Problem Statement

Given an array, arr, of n integers, where arr[i] represents the price of the stock on an ith day, determine the maximum profit achievable by completing at most two transactions in total.

Holding at most one share of the stock at any time is allowed, meaning buying and selling the stock twice is permitted, but the stock must be sold before buying it again.

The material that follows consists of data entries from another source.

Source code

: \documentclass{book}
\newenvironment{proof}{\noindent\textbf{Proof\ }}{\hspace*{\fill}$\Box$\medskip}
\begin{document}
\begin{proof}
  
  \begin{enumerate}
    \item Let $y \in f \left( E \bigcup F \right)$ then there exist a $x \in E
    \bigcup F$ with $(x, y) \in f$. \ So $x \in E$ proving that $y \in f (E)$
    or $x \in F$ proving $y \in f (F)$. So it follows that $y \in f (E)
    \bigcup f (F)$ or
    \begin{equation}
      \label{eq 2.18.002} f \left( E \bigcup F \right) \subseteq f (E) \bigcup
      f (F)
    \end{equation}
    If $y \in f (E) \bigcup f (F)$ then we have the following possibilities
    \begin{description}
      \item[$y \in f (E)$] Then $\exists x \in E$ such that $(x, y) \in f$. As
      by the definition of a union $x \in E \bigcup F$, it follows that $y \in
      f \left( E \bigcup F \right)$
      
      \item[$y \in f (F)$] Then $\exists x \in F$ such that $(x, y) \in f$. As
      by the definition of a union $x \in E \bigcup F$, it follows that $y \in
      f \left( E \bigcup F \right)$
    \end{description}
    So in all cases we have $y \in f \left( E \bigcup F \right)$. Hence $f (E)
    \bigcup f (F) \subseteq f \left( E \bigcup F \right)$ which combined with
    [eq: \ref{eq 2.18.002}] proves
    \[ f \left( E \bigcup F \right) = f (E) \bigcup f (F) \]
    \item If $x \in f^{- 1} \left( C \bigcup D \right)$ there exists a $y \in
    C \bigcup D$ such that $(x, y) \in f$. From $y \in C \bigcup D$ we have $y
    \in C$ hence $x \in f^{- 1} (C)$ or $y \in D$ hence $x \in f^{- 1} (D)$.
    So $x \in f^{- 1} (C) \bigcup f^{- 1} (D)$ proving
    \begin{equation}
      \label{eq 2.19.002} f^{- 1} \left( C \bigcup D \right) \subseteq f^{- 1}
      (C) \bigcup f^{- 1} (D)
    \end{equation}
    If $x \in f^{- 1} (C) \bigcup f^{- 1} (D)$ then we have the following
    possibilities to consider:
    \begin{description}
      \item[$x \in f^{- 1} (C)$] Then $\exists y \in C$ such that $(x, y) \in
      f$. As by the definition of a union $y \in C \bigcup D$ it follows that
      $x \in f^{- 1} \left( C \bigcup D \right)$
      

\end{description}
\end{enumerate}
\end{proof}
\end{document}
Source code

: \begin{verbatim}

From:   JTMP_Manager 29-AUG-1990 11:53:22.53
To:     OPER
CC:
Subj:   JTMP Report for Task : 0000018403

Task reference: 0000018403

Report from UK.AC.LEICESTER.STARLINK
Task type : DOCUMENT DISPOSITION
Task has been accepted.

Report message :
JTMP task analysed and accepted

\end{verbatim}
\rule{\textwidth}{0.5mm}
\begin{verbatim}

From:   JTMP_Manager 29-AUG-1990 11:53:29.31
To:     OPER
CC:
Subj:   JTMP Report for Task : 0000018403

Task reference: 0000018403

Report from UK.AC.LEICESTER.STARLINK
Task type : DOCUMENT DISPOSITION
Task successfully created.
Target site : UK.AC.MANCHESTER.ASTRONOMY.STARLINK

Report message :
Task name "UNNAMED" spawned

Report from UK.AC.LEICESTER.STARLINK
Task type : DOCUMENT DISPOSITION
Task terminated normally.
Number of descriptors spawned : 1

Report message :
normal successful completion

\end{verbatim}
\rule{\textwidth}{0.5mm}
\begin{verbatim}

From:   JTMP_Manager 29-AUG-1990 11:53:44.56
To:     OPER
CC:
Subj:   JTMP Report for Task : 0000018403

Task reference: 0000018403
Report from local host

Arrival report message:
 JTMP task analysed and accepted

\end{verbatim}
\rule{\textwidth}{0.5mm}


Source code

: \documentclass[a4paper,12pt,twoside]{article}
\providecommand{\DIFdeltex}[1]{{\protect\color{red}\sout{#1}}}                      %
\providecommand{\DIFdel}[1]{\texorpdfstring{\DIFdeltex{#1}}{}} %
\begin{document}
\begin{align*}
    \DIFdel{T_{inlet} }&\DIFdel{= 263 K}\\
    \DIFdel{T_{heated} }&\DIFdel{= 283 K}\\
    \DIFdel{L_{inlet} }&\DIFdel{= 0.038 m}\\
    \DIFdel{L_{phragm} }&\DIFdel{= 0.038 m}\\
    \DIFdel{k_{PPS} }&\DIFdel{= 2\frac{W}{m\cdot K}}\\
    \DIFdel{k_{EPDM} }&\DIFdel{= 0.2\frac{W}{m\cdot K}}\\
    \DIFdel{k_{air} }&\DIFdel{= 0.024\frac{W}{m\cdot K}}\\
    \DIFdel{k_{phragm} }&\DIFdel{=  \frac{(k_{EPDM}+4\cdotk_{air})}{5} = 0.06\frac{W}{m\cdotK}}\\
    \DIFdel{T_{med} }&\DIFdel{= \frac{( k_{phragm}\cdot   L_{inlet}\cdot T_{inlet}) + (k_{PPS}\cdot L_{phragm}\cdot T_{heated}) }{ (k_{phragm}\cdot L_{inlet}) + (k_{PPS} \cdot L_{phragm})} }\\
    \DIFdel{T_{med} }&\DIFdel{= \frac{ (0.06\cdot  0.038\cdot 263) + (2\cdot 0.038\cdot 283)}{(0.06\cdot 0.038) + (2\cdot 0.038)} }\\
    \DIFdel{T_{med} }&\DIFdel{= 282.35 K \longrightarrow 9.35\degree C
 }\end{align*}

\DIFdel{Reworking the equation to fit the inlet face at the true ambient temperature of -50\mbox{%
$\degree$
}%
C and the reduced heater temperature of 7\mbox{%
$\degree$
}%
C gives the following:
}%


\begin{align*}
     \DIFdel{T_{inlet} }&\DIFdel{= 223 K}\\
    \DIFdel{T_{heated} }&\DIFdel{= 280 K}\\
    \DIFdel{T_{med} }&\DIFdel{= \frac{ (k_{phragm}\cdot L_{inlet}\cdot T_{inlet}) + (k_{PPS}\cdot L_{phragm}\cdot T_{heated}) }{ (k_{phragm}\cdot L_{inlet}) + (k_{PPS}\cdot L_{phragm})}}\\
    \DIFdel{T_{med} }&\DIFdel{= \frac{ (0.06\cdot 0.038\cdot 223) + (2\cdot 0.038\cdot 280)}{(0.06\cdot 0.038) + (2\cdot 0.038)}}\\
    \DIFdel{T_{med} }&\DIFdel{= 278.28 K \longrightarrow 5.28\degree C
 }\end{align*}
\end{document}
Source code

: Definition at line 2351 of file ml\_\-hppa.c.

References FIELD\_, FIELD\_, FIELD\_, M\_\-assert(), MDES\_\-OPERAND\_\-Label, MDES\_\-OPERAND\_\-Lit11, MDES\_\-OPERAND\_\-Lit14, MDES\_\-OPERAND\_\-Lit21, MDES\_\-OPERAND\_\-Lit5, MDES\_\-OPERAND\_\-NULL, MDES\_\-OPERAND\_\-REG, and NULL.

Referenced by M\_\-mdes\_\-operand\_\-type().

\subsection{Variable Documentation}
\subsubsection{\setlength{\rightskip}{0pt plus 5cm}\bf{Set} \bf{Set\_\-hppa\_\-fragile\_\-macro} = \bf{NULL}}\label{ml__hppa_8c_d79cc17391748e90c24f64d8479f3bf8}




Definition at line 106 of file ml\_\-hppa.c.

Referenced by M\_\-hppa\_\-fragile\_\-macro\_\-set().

Buying and selling the stock on the same day is allowed.

Examples

Example 1:

Input: arr = [4, 2, 7, 1, 11, 5]
Output: 15

Explanation: Buy on day 2 (price = 2) and sell on day 3 (price = 7), profit = 7 - 2 = 5. Then buy on day 4 (price = 1) and sell on day 5 (price = 11), profit = 11 - 1 = 10. Total profit is 5 + 10 = 15.

Example 2:

Input: arr = [1, 3, 2, 8, 4, 9]
Output: 12

Explanation: Buy on day 1 (price = 1) and sell on day 4 (price = 8), profit = 8 - 1 = 7. Then buy on day 5 (price = 4) and sell on day 6 (price = 9), profit = 9 - 4 = 5. Total profit is 7 + 5 = 12.

Different Approaches

1️⃣ Recursive Approach

Upon observation, we find that every day, there will be two choices, either to do nothing and move to the next day or to buy/sell (based on the last transaction and the number of transactions left) and find out the profit. Therefore we need to generate all the choices in order to compare the profit. As all possible choices needs to be generated, we will use recursion.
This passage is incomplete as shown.